佐賀県武雄市の武雄市民病院が揺れている。赤字の同病院を民間に委譲することを決めていた武雄市だが、委譲先に選ばれた福岡市東区の医療法人「池友会」をめぐり、市長の進退にまで発展する事態となっている。「池友会」は福岡和白病院をはじめ新小文字病院(北九州市)など数多くの病院や医療施設を運営する巨大法人。会長の蒲池真澄氏は「政治」との関わりでも注目されている。
いわゆる「偽メール事件」で議員辞職した永田寿康氏が蒲池氏の実子であることは知られている。
永田氏といえば、旧選挙区の千葉を離れ福岡県内にいたところ、先週12日に行方が分からなくなり、関係者から警察に「保護願」が出された(県政関係者)という。幸い無事に保護されたらしいが、18日、一部報道では「自殺未遂」という仰々しい見出しで報じられ、騒ぎとなっていた。

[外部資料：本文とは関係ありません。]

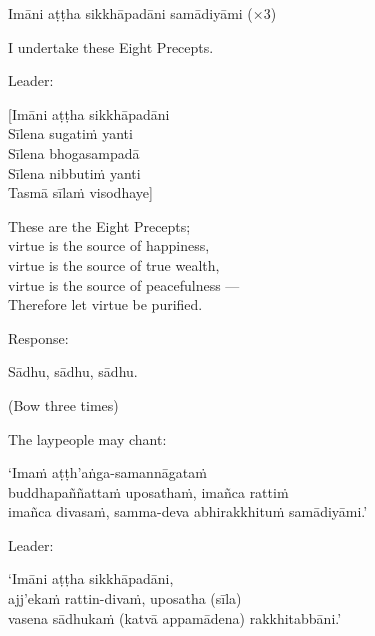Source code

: Imāni aṭṭha sikkhāpadāni samādiyāmi (×3)

\begin{english}
  I undertake these Eight Precepts.
\end{english}

\begin{instruction}
  Leader:
\end{instruction}

\ifhandbookedition
\enlargethispage{\baselineskip}
\fi

[Imāni aṭṭha sikkhāpadāni\\
Sīlena sugatiṁ yanti\\
Sīlena bhogasampadā\\
Sīlena nibbutiṁ yanti\\
Tasmā sīlaṁ visodhaye]

\begin{english}
  These are the Eight Precepts;\\
  virtue is the source of happiness,\\
  virtue is the source of true wealth,\\
  virtue is the source of peacefulness ---\\
  Therefore let virtue be purified.
\end{english}

\begin{instruction}
  Response:
\end{instruction}

Sādhu, sādhu, sādhu.

\begin{instruction}
  (Bow three times)
\end{instruction}


\begin{instruction}
  The laypeople may chant:
\end{instruction}

‘Imaṁ aṭṭh'aṅga-samannāgataṁ\\
buddhapaññattaṁ uposathaṁ, imañca rattiṁ\\
imañca divasaṁ, samma-deva abhirakkhituṁ samādiyāmi.’

\begin{instruction}
  Leader:
\end{instruction}

‘Imāni aṭṭha sikkhāpadāni,\\
ajj'ekaṁ rattin-divaṁ, uposatha (sīla)\\
vasena sādhukaṁ (katvā appamādena) rakkhitabbāni.’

蒲池会長の政治好きは、実子に対して向けられたものだけではない。病院関係者を福岡市議会に送り込んだかと思えば、民主党福岡2区の支部長を務める稲富修二氏(07年、福岡県知事選挙民主党推薦候補)の面倒をみていたともされる。稲富氏が支部長になった昨年、「民主党福岡県第2区総支部」に対して、蒲池氏と夫人がそれぞれ150万円ずつ寄附している。
武雄市民病院の委譲を受けた場合、池友会側は同病院を3次医療専門の病院にすると言われている。俗に言う「金持ち専門病院」であり、本来の市民病院の理想からは程遠いものとなってしまう。

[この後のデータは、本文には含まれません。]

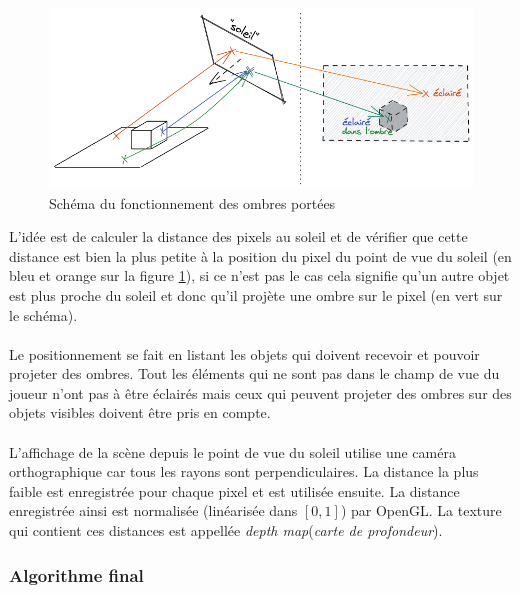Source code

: \documentclass[11pt]{article} %
\begin{document}
\begin{figure}[h]
	\centering
	\includegraphics[scale=.49]{ombres}
	\caption{Schéma du fonctionnement des ombres portées}
	\label{fig:shadows_schema}
\end{figure}

L'idée est de calculer la distance des pixels au soleil et de vérifier que cette distance est bien la plus petite à la position du pixel du point de vue du soleil (en bleu et orange sur la figure \ref{fig:shadows_schema}), si ce n'est pas le cas cela signifie qu'un autre objet est plus proche du soleil et donc qu'il projète une ombre sur le pixel (en vert sur le schéma).

\paragraph{}
Le positionnement se fait en listant les objets qui doivent recevoir et pouvoir projeter des ombres. Tout les éléments qui ne sont pas dans le champ de vue du joueur n'ont pas à être éclairés mais ceux qui peuvent projeter des ombres sur des objets visibles doivent être pris en compte.
\paragraph{}
L'affichage de la scène depuis le point de vue du soleil utilise une caméra orthographique car tous les rayons sont perpendiculaires. La distance la plus faible est enregistrée pour chaque pixel et est utilisée ensuite. La distance enregistrée ainsi est normalisée (linéarisée dans $[0,1]$) par OpenGL. La texture qui contient ces distances est appellée \textit{depth map}(\textit{carte de profondeur}).

\subsubsection{Algorithme final}
\end{document}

地元医師会をはじめ、多くの市民が反対の意思表示をし、リコールの動きにまで発展している。武雄市長はリコールの動きが顕在化した時点で、機先を制して辞職すると報じられている。しかし、武雄市民にとっては、市長の去就以上に、病院の行方こそが死活問題である。
なにかとお騒がせな「池友会」。その目指す方向はまだ見えてこない。